[Source data]
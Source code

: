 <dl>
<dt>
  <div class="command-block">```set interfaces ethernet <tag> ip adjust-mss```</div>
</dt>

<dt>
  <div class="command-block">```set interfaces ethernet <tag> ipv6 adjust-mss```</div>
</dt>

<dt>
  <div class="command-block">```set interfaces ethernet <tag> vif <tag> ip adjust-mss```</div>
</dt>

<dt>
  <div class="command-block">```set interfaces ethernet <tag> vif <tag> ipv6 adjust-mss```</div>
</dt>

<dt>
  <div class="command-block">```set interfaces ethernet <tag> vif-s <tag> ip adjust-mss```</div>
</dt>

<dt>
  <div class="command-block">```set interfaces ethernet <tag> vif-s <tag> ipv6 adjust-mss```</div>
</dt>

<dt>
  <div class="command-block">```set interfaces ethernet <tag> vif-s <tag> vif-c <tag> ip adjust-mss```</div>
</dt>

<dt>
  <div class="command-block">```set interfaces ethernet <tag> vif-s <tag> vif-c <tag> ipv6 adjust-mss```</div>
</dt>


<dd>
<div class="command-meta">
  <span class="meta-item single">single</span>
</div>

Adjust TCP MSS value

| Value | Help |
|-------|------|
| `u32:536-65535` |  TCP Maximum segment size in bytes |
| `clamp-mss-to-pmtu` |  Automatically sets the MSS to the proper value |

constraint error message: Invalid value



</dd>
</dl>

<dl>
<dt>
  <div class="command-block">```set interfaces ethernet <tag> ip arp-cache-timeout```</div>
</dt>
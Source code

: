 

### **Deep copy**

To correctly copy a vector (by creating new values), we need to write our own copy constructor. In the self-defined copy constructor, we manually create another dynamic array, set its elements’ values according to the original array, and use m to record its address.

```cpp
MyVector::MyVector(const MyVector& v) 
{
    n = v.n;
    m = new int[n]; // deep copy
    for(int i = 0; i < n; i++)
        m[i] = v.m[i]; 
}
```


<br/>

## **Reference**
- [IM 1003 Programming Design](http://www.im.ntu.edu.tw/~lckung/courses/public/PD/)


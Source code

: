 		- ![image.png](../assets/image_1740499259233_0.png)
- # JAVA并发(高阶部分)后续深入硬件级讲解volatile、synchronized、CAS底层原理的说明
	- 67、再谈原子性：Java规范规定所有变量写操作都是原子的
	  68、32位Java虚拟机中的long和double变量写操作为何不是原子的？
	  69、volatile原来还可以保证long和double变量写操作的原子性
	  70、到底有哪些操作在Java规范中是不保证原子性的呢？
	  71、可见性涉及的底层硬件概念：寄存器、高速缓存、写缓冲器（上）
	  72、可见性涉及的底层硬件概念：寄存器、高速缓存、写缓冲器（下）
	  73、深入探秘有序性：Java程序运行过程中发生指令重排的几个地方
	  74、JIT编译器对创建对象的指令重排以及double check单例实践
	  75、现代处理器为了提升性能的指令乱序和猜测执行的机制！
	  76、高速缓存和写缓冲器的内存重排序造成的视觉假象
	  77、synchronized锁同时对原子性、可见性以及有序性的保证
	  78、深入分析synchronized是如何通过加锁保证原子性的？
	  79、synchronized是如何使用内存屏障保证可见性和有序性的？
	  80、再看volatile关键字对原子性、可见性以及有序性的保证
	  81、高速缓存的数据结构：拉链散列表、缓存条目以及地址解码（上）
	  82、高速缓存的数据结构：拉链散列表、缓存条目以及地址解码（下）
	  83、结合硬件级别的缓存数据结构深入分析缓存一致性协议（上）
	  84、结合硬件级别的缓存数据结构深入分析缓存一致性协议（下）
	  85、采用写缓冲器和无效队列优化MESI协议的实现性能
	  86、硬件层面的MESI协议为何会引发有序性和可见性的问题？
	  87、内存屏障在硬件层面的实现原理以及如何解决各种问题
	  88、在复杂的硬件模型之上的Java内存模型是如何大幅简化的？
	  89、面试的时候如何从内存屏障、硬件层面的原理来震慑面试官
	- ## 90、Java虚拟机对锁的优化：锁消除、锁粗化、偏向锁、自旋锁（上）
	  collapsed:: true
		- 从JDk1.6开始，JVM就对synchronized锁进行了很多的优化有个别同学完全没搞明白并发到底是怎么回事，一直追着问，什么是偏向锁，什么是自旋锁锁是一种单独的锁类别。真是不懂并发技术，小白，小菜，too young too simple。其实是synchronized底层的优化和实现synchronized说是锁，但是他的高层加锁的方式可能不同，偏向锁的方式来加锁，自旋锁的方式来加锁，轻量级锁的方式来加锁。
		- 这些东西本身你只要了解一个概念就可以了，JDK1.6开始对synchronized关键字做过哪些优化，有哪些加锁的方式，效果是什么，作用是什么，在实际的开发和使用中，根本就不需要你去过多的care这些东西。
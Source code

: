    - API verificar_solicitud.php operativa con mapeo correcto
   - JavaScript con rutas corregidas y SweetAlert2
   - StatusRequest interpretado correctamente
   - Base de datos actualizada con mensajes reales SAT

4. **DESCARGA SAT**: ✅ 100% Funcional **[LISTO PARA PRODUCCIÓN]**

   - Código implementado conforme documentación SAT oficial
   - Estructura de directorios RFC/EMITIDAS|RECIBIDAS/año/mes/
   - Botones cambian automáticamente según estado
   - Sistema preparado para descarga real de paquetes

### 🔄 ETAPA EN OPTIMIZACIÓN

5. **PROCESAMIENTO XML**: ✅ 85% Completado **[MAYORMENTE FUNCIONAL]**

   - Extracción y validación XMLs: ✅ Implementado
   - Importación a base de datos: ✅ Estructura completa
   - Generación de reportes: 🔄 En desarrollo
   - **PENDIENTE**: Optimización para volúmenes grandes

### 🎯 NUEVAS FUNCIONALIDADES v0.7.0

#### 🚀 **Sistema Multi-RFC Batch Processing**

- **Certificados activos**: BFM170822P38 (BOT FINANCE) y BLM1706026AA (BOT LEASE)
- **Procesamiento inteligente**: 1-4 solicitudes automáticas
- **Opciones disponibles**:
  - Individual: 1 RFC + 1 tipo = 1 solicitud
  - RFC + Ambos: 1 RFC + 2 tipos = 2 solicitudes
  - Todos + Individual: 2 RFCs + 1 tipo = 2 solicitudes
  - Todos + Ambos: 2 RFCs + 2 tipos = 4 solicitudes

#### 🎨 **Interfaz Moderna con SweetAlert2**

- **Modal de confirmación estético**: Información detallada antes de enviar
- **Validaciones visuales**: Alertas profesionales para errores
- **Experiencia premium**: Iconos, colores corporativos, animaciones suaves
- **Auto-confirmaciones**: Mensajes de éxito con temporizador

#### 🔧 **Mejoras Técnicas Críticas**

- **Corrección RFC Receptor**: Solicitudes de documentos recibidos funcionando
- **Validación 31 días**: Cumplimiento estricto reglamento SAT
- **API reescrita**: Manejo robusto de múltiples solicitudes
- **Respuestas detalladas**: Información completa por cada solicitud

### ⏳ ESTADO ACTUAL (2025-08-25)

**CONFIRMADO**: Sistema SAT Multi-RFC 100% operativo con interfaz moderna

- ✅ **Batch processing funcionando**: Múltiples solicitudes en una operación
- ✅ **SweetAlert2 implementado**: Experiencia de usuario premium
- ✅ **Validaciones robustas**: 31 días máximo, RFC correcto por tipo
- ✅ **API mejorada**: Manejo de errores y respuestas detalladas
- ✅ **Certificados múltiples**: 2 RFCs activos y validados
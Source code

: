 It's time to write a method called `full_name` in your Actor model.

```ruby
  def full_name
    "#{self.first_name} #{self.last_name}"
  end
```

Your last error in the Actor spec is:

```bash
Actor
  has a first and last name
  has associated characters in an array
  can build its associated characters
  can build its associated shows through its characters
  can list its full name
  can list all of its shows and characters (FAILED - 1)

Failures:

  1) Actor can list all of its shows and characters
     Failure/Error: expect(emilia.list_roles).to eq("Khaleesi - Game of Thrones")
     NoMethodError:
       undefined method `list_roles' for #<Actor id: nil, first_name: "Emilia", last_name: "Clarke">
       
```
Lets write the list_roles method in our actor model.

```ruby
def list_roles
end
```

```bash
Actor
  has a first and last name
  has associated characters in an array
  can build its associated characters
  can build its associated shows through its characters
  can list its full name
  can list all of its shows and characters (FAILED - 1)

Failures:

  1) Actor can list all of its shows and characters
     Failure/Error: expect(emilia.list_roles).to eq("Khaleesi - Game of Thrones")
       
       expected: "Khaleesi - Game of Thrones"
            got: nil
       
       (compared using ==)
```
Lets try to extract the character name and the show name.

§ Work required:
Could you return exactly the stretch of the data above that starts at the line with "5. **PROCESAMIENTO XML**: ✅" and ends at the line with "- **PENDIENTE**: Optimización", both lines included?

§ Task solution:
5. **PROCESAMIENTO XML**: ✅ 85% Completado **[MAYORMENTE FUNCIONAL]**

   - Extracción y validación XMLs: ✅ Implementado
   - Importación a base de datos: ✅ Estructura completa
   - Generación de reportes: 🔄 En desarrollo
   - **PENDIENTE**: Optimización para volúmenes grandes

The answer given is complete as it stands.